→ Plain-text document sources:
_____

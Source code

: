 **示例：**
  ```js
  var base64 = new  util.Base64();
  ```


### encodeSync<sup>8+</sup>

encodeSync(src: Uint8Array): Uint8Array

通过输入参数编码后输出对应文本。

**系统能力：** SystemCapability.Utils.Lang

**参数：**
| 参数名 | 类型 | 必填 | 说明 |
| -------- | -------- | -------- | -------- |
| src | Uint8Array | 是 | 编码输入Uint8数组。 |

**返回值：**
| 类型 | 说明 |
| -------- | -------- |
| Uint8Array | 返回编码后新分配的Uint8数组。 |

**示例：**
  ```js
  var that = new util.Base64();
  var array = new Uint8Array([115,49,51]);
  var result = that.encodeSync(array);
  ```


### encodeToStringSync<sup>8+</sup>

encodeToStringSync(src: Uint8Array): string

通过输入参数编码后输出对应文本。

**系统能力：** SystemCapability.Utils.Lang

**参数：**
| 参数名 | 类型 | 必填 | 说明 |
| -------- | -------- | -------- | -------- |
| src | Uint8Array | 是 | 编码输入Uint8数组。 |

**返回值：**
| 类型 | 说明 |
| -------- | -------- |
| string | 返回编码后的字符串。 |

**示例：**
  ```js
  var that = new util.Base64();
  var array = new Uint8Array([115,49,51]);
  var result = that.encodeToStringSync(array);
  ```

_____

→ Exercise:
In the records above, find each line with the string "result" and list it.

→ Solution to the problem:
  var result = that.encodeSync(array);
  var result = that.encodeToStringSync(array);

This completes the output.